In the legal case, isn’t it relevant to decide whether Harkonen was deliberately misleading people or not? Suppose he’s not trained as a statistician, and he just does what everybody else in a similar position does. There has just been a legal case in the Netherlands concerning an econometrician who did some worthless statistical analyses which he self-published (i.e. no peer review) and which his university promoted with press releases which got him on TV and caused major unjustified financial loss to several businesses. The businesses complained to the university scientific integrity committee. The university saw no wrongdoing, the businesses appealed, it went to the national scientific integrity organ. Their conclusions have just been published. The guy is not found guilty of a violation of scientific integrity because his work was typical for the field he is working in: everyday econometrics, ie a mindless linear regression model applied to a data set which certainly cannot be thought of as a random sample from any meaningful population, let alone that the regression model could be thought of as a causal model). The scientific integrity committee doesn’t realise that there are also lots of people in econometrics who are concerned about causality, they think that this is just a worry of nit-picking mathematicians. The university is blamed for putting out press-releases with text written by a PR guy and not checked by the scientist. Though I am pretty sure the “scientist” would have had no objection at all to the text which the publicity department put out. https://www.math.leidenuniv.nl/~gill/Haring.pdf

Richard:

Yes it definitely is relevant to decide whether Harkonen was deliberately misleading people. The jury decided he was.

Your example is fascinating, I haven’t read it through. Maybe write me a summary for this blog, or possibly I can link to it.

I plan to write a paper about the example I mentioned – a “Dutch new herring” scandal – before the herring fleet next sails into harbour. That’s around 1 June. The herring gather to mate in the North Sea in May, and they are then at their best, and all of them in one place, too!

Suppose they convert the results of the individual tests from p-values to likelihood ratios. Can they then argue that the press release was valid because the “evidence” from the statistical analysis support H1 over H0, citing the acclaimed likelihood principle? Would a statistician testify to this argument?

Hi John: My answers are: yes, and maybe. I tried to pin Goodman down before finalizing this paper, but he wouldn’t tell me. I mean, he wrote back, but did not have an answer.

Let me qualify my answer. I mean that if the view of evidence was the likelihood ratio, then he would not be culpable. But his report was on statistical significance, and there was a prespecified sampling plan with the FDA. To overthrow an account that insists on error probability control is what many fear. It’s why I wrote this. I do discuss this in the paper.

I think a likelihood ratio without a sampling plan is also wrong!

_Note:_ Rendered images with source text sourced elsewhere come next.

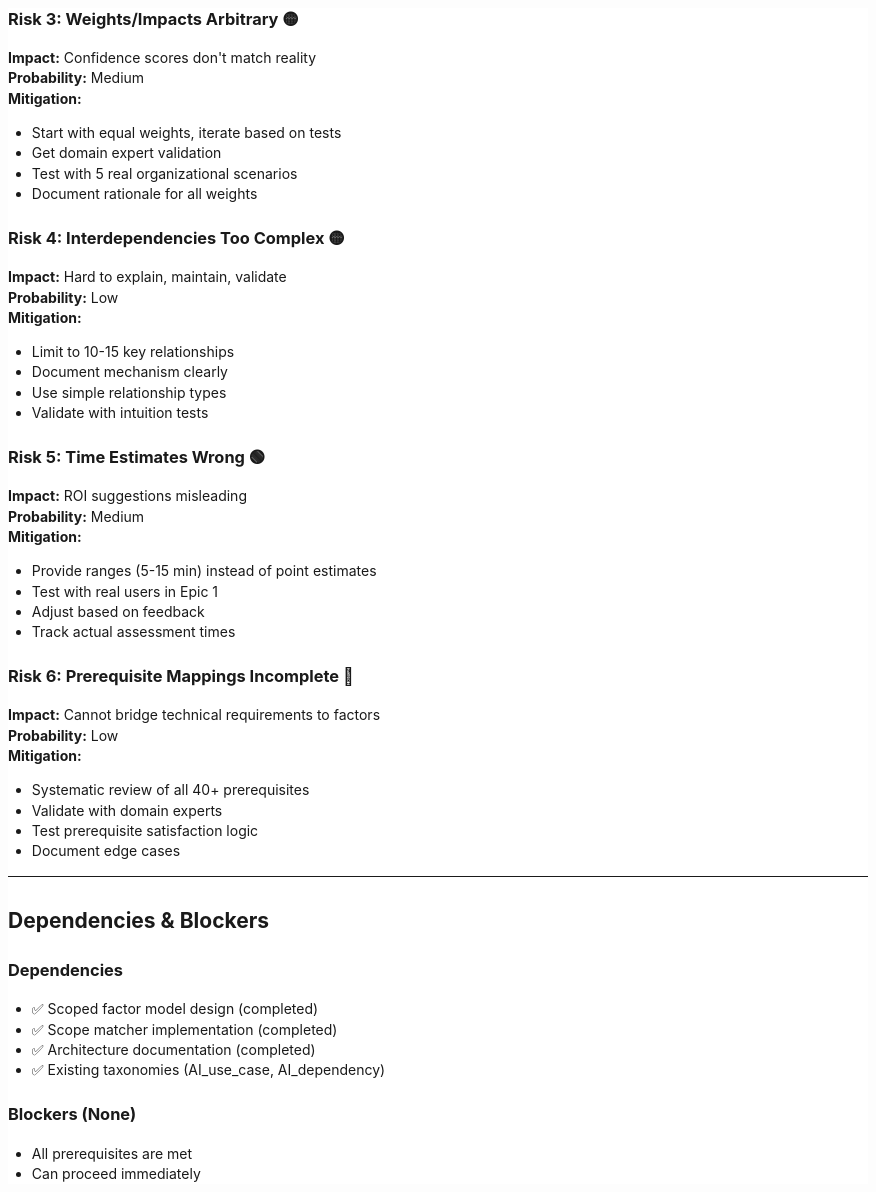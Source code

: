 ### Risk 3: Weights/Impacts Arbitrary 🟡
**Impact:** Confidence scores don't match reality  
**Probability:** Medium  
**Mitigation:**
- Start with equal weights, iterate based on tests
- Get domain expert validation
- Test with 5 real organizational scenarios
- Document rationale for all weights

### Risk 4: Interdependencies Too Complex 🟡
**Impact:** Hard to explain, maintain, validate  
**Probability:** Low  
**Mitigation:**
- Limit to 10-15 key relationships
- Document mechanism clearly
- Use simple relationship types
- Validate with intuition tests

### Risk 5: Time Estimates Wrong 🟢
**Impact:** ROI suggestions misleading  
**Probability:** Medium  
**Mitigation:**
- Provide ranges (5-15 min) instead of point estimates
- Test with real users in Epic 1
- Adjust based on feedback
- Track actual assessment times

### Risk 6: Prerequisite Mappings Incomplete 🔴
**Impact:** Cannot bridge technical requirements to factors  
**Probability:** Low  
**Mitigation:**
- Systematic review of all 40+ prerequisites
- Validate with domain experts
- Test prerequisite satisfaction logic
- Document edge cases

---

## Dependencies & Blockers

### Dependencies
- ✅ Scoped factor model design (completed)
- ✅ Scope matcher implementation (completed)
- ✅ Architecture documentation (completed)
- ✅ Existing taxonomies (AI_use_case, AI_dependency)

### Blockers (None)
- All prerequisites are met
- Can proceed immediately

A likelihood ratio makes sense when you combine it with your prior. Your prior would change dramatically depending on what information you have about *why* someone decided to tell you exactly that particular likelihood ratio.

Richard:

It might influence a prior but (a) Likelihoodists don’t use priors, (b) it would violate the Likelihood Principle (which some Bayesians might be happy to do–despite violating coherence), and (c) someone who takes all the import of the evidence to be in the likelihood ratio is not bound to report: “I ransacked until I got a high LR in favor of benefit in order to trick you into thinking there was good evidence for the data dredged hypothesis”.

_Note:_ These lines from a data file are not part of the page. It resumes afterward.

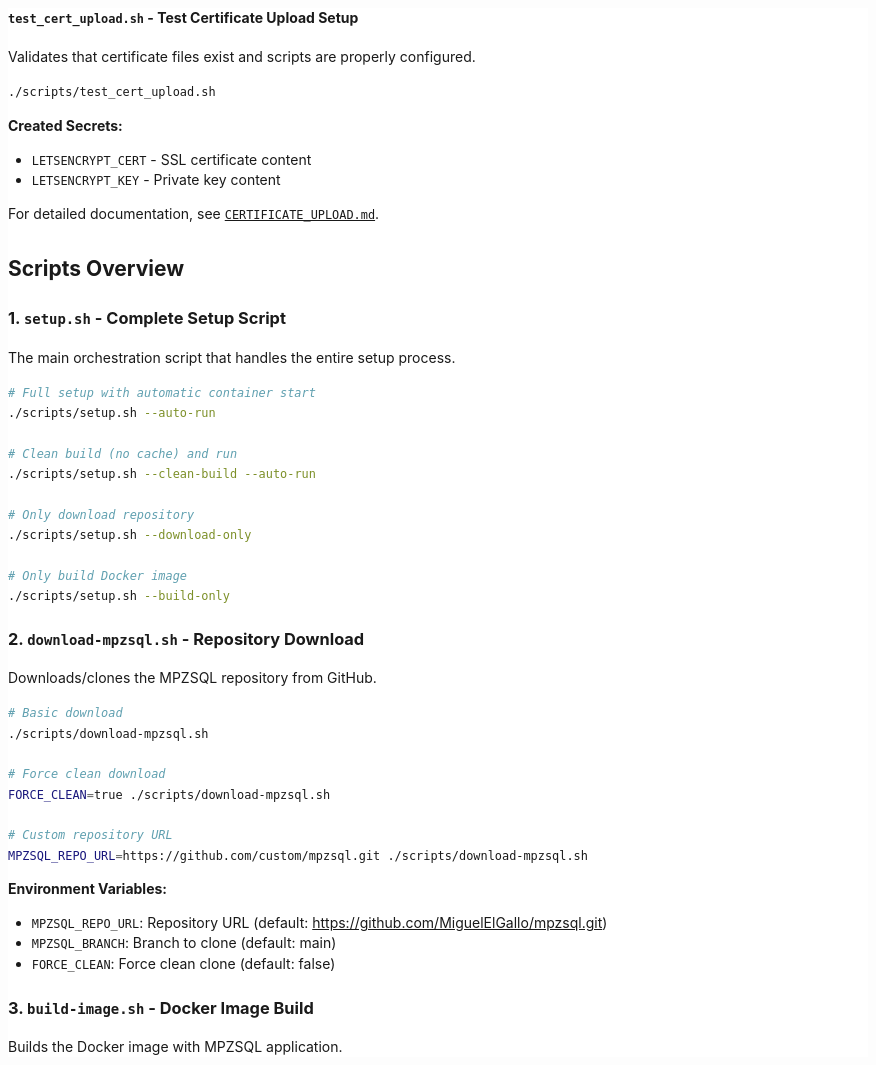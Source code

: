 #### `test_cert_upload.sh` - Test Certificate Upload Setup
Validates that certificate files exist and scripts are properly configured.

```bash
./scripts/test_cert_upload.sh
```

**Created Secrets:**
- `LETSENCRYPT_CERT` - SSL certificate content
- `LETSENCRYPT_KEY` - Private key content

For detailed documentation, see [`CERTIFICATE_UPLOAD.md`](CERTIFICATE_UPLOAD.md).

## Scripts Overview

### 1. `setup.sh` - Complete Setup Script
The main orchestration script that handles the entire setup process.

```bash
# Full setup with automatic container start
./scripts/setup.sh --auto-run

# Clean build (no cache) and run
./scripts/setup.sh --clean-build --auto-run

# Only download repository
./scripts/setup.sh --download-only

# Only build Docker image
./scripts/setup.sh --build-only
```

### 2. `download-mpzsql.sh` - Repository Download
Downloads/clones the MPZSQL repository from GitHub.

```bash
# Basic download
./scripts/download-mpzsql.sh

# Force clean download
FORCE_CLEAN=true ./scripts/download-mpzsql.sh

# Custom repository URL
MPZSQL_REPO_URL=https://github.com/custom/mpzsql.git ./scripts/download-mpzsql.sh
```

**Environment Variables:**
- `MPZSQL_REPO_URL`: Repository URL (default: https://github.com/MiguelElGallo/mpzsql.git)
- `MPZSQL_BRANCH`: Branch to clone (default: main)
- `FORCE_CLEAN`: Force clean clone (default: false)

### 3. `build-image.sh` - Docker Image Build
Builds the Docker image with MPZSQL application.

I never met a live likelihoodist who actually did statistics in the real world. Most problems have very many parameters, very many nuisance parameters. Coherence is an ideal. Life is complex. I think one has to be pragmatic. Remember – we don’t actually believe in our models, anyway. I think that ” someone who takes all the import of the evidence to be in the likelihood ratio” is probably pretty stupid.

Richard: Well Michael Lew often comes around this blog, and of course there’s Royall. But you’re moving too quickly from the fact that in the real world people aren’t Bayesian coherent to the supposition that priors should be influenced by error probabilities (in the frequentist sense), and that Bayesians accept this. Do you know of any Bayesians who go that far? Also, there’s my point (c). If you read any part of his defense or appeals, you’ll see these people exist–not only exist, they purport to be the consensus view these days. Please look up the quotes in this paper from Benjamini et al., and from Nuzzo. And also the one from Lindley. Even the 2016 ASA Guide qualifies principle 4 (the one concerned with data-dredging and multiple testing) to apply only to p-values and “related measures”.

Right, and the dangerous implication of ASA II pointing flippantly at the “other approaches” as superior alternatives is that the defendant in this case should convert to LR’s, cite the Likelihood Principle, and proceed to say there is nothing whatsoever wrong with claiming real effects for the few results that come up from fishing in a large pool of results. Because this other approach does not concern itself with the overall study design. ASA II says we only worry about these real problems if using the method that demands we worry about these real problems. Ignorance is bliss.

John:

We can’t call it ASA II any more. I’d like to think that my referring to it in that manner–the manner in which it was presented–namely, as a continuation of ASA I–helped to underscore the problem already recognized by some ASA board members. Now it’s plain that it’s not a continuation, and not a policy document, but something put forward by the authors of the editorial, Wasserstein et al., 2019. In fact, as I understand it, Wasserstein is not even to be seen wearing his Executive Director’s hat when serving as a guest editor for the special March 2019 issue. He is to be seen merely as an author and not an ASA official–or so it appears the ASA board is claiming. Of course, wherever he goes, people cannot help but see him as wearing his ASA Executive Director’s hat.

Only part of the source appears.